L’idée que toutes nos sensations sont extensives à quelque degré pénètre de plus en plus la psychologie contemporaine. On soutient, non sans quelque apparence de raison, qu’il n’y a pas de sensation sans « extensité[1] » ou sans « un sentiment de volume[2] » . L’idéalisme anglais prétendait réserver à la perception tactile le monopole de l’étendue, les autres sens ne s’exerçant dans l’espace que dans la mesure où ils nous rappellent les données du toucher. Une psychologie plus attentive nous révèle, au contraire, et révélera sans doute de mieux en

  1. WARD, article Psychology de l’Encyclop. Britannica.

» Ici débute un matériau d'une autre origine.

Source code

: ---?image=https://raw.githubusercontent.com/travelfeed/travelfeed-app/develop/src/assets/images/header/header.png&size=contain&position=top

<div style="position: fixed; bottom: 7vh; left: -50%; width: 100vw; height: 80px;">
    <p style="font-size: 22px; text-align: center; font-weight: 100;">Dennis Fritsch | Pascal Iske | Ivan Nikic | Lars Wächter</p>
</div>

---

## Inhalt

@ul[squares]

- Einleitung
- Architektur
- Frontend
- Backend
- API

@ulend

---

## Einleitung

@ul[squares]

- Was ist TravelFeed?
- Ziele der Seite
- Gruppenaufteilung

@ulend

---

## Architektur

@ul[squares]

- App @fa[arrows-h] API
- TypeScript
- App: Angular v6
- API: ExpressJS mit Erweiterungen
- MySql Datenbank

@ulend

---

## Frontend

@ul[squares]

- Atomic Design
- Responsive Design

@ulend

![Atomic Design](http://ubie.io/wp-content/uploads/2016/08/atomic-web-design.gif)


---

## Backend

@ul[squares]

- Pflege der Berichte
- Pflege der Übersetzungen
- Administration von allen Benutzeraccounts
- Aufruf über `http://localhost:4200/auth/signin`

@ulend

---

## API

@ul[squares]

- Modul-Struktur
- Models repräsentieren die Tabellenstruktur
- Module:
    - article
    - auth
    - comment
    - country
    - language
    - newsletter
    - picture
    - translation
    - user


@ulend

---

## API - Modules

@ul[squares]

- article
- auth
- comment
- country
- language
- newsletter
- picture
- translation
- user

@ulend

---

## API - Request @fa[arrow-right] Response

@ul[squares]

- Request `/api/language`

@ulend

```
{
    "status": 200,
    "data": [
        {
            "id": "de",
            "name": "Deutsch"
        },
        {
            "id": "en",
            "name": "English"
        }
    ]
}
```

  2. W. JAMES, Principles of Psychology, t. II, p. 134 et suiv. — Remarquons en passant qu’on pourrait, à la rigueur, attribuer cette opinion à Kant, puisque l’Esthétique transcendantale ne fait pas de différence entre les données des divers sens en ce qui concerne leur extension dans l’espace. Mais il ne faut pas oublier que le point de vue de la Critique est tout autre que celui de la psychologie, et qu’il suffit à son objet que toutes nos sensations finissent par être localisées dans l’espace quand la perception a atteint sa forme définitive.